About

Who we are

The Department of Behavioral and Social Sciences (BSS) brings together the full scope of public health researchers from across disciplines to understand and improve the social contexts and health behaviors that most strongly impact population health and well-being. With over 60 full-time faculty and over 40 postdoctoral fellows and doctoral students, BSS is the largest department in the Brown University School of Public Health. We offer a doctoral degree in Behavioral and Social Health Sciences and support MPH concentrations in Health Behavior, Addictions, Global Health, and Mindfulness, along with playing a central role in the undergraduate public health concentration.

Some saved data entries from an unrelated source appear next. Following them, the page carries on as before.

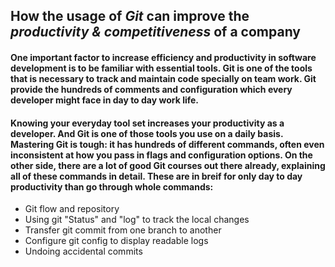 ## How the usage of _**Git**_ can improve the _**productivity & competitiveness**_ of a company

#### One important factor to increase efficiency and productivity in software development is to be familiar with essential tools. Git is one of the tools that is necessary to track and maintain code specially on team work. Git provide the hundreds of comments and configuration which every developer might face in day to day work life.

#### Knowing your everyday tool set increases your productivity as a developer. And Git is one of those tools you use on a daily basis. Mastering Git is tough: it has hundreds of different commands, often even inconsistent at how you pass in flags and configuration options. On the other side, there are a lot of good Git courses out there already, explaining all of these commands in detail. These are in breif for only day to day productivity than go through whole commands:
* Git flow and repository
* Using git "Status" and "log" to track the local changes
* Transfer git commit from one branch to another
* Configure git config to display readable logs
* Undoing accidental commits
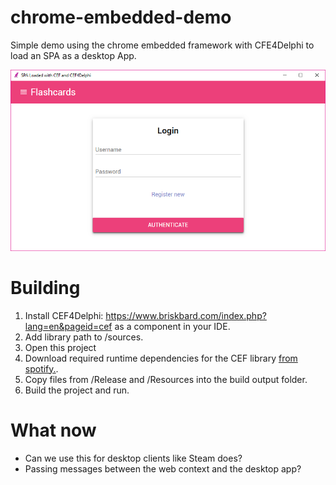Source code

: # chrome-embedded-demo
Simple demo using the chrome embedded framework with CFE4Delphi to load an SPA as a desktop App.

![preview.png](https://raw.githubusercontent.com/codingchili/chrome-embedded-demo/master/preview.png)

# Building
1. Install CEF4Delphi: https://www.briskbard.com/index.php?lang=en&pageid=cef as a component in your IDE.
2. Add library path to /sources.
3. Open this project
4. Download required runtime dependencies for the CEF library [from spotify.](http://opensource.spotify.com/cefbuilds/index.html).
5. Copy files from /Release and /Resources into the build output folder.
6. Build the project and run.

# What now
- Can we use this for desktop clients like Steam does? 
- Passing messages between the web context and the desktop app?
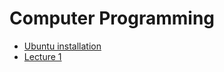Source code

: # Computer Programming
* [Ubuntu installation](https://github.com/laydinbakar/Computer_Programming_BTU/blob/main/01_ubuntu_installation.md)
* [Lecture 1](https://github.com/laydinbakar/Computer_Programming_BTU/blob/main/01_lecture_1.md)

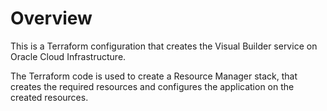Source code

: # Overview
This is a Terraform configuration that creates the Visual Builder service on Oracle Cloud Infrastructure.

The Terraform code is used to create a Resource Manager stack, that creates the required resources and configures the application on the created resources.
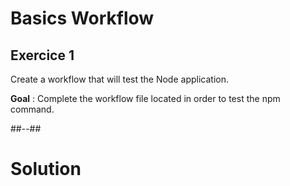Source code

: <!-- .slide: class="exercice" -->

# Basics Workflow
## Exercice 1

Create a workflow that will test the Node application.

**Goal** : Complete the workflow file located in order to test the npm command.

##--##
<!-- .slide: class="transition blue"-->

# Solution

Faculty hold doctoral degrees in a wide range of fields including: psychology (including clinical, counseling, and social), public health, human development and family studies, social work, social and behavioral sciences, sociology, anthropology, epidemiology, medicine, nursing, quantitative ecology, biostatistics, maternal child health, nutrition, and international/global health.

Mission

To understand and intervene upon the social contexts and health behaviors that most strongly impact population health and well-being.

Vision

BSS faculty, fellows, and students use a wide spectrum of methods rooted in behavioral and social sciences to promote healthier systems, environments, and behaviors and address disparities created by structural racism and other systems of oppression, domestically and globally. 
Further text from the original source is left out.